Once a depressed, post-industrial city, Cardiff is fast becoming a modern metropolis, its relatively small size no barrier to becoming an exciting destination for visitors.

To what does Cardiff owe its growing public profile? In part, the answer is a time travelling blue police box and a secret HQ beneath Cardiff Bay led by an omnisexual alien hunter. Doctor Who and its spin-off BBC series Torchwood have made Cardiff cool again, and it’s a rare weekend that you don’t see tourists gathering for photographs outside the Wales Millennium Centre; that’s the secret entrance to the Torchwood Hub, for the uninitiated! The city’s streets often double for London and other cities in Doctor Who, while Torchwood is set in contemporary Cardiff itself.

In Cardiff Bay, where many key scenes of the two programmes are filmed, you’ll find the Doctor Who Up Close attraction; a small museum and gift shop featuring memorabilia from the cult BBC series.

It’s not only science fiction fans that are drawn to Cardiff. Lovers of history and architecture are also well served, as are sports fans and those in search of a unique shopping experience.

Cardiff Castle, located in the very heart of the city, is a Victorian gothic fairytale, its beautiful clock tower emblazoned with gold and brightly coloured figures representing the Roman days of the week looking down over the modern streets of the capital.

It’s easy to spend a whole afternoon here. When you’ve enjoyed the guided tour of the sumptuous Burgess-designed interiors, take a walk up the steep steps to the Norman keep in the grounds for amazing views over the city. Visit the birds of prey in the castle’s small falconry centre and pore over the vintage weaponry in the castle’s Military Museum. Round your afternoon off with tea in the Undercroft; the castle’s atmospheric vaulted caf.

With a new visitors’ centre opening in Spring 2008 and an ongoing programme of events throughout the year, Cardiff Castle can only grow in popularity as a tourist draw.

Also undergoing renovation is the National Museum of Wales. With free entry, visitors can explore the history of Wales from pre-historic times onwards. The animatronic mammoth in the Natural History galleries is a big hit with the museum’s younger visitors!

For those in search of the ideal souvenir of their visit, Cardiff is an ideal shopping destination.

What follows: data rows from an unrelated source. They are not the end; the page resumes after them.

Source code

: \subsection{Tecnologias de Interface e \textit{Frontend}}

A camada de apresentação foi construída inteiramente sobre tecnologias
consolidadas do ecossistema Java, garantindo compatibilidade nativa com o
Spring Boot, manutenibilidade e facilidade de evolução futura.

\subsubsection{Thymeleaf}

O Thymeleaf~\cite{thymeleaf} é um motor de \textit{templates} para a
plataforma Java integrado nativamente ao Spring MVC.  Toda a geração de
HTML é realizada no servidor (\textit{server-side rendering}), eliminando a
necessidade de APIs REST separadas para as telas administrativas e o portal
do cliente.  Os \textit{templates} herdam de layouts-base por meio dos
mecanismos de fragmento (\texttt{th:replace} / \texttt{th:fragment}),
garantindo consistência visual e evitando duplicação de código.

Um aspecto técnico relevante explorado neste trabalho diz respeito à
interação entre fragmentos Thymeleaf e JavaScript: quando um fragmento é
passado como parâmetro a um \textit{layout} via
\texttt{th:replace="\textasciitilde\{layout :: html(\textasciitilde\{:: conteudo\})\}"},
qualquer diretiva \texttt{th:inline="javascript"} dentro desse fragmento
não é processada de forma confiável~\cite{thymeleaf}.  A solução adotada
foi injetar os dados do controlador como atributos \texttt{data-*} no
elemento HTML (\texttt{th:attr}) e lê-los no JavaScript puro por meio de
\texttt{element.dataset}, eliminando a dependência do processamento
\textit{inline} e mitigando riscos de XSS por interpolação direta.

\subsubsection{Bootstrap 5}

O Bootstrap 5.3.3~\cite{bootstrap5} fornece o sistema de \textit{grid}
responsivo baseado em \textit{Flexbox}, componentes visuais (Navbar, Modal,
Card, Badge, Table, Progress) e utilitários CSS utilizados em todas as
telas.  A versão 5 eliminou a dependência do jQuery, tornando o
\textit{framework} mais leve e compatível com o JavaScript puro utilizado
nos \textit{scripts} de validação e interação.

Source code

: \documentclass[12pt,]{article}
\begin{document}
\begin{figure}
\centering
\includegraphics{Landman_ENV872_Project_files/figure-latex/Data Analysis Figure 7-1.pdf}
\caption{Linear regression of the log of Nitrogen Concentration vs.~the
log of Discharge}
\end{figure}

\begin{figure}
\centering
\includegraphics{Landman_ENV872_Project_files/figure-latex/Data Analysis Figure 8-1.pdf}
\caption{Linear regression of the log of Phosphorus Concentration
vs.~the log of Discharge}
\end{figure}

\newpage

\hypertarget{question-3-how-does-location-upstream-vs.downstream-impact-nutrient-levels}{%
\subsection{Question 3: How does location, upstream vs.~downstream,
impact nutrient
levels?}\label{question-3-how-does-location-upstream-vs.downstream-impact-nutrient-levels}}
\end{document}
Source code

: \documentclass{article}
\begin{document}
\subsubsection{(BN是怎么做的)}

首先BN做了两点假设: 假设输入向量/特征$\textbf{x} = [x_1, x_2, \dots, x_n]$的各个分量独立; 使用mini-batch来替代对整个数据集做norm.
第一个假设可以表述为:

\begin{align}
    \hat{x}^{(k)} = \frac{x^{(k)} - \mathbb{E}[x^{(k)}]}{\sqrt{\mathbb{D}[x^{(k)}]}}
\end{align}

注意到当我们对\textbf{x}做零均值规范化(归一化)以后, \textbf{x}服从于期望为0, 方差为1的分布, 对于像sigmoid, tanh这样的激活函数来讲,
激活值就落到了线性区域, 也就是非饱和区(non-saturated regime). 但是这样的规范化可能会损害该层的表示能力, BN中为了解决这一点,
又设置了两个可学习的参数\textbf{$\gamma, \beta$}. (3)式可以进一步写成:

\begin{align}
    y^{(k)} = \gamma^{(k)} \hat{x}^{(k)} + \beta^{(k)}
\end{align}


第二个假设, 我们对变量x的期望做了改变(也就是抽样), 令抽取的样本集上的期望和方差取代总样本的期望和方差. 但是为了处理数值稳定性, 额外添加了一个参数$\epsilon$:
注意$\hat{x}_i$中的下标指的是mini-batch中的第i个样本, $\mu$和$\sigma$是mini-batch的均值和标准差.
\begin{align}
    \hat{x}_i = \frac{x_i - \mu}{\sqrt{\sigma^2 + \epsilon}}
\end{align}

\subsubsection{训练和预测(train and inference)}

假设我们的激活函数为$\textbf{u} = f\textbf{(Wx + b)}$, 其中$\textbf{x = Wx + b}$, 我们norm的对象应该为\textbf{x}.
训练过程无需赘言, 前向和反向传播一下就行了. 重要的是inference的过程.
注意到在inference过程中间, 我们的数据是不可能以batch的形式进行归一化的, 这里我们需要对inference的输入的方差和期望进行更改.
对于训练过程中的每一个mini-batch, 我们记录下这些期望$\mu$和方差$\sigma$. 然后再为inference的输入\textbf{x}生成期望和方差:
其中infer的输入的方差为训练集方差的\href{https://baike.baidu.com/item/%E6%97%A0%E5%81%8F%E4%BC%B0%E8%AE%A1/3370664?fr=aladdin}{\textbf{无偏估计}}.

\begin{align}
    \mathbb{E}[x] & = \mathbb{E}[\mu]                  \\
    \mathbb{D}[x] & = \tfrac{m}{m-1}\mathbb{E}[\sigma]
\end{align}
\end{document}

A new extension to the central Saint David’s shopping centre will be finished in 2009, but until then visitors can enjoy all the usual high street brands in the old Saint David’s and also explore Cardiff’s series of Victorian arcades, where they can shop for unique home wares, clothing and jewellery.

Cardiff is a draw for sport lovers as well, and with the Millennium Stadium and Arms Park located in the very heart of the city, match days always give the city centre a vibrant atmosphere.

Served by regular trains and only two hours journey from the heart of London, Cardiff is the ideal base from which to explore south Wales and even the West of England, with regular, direct train services to Bath and Bristol.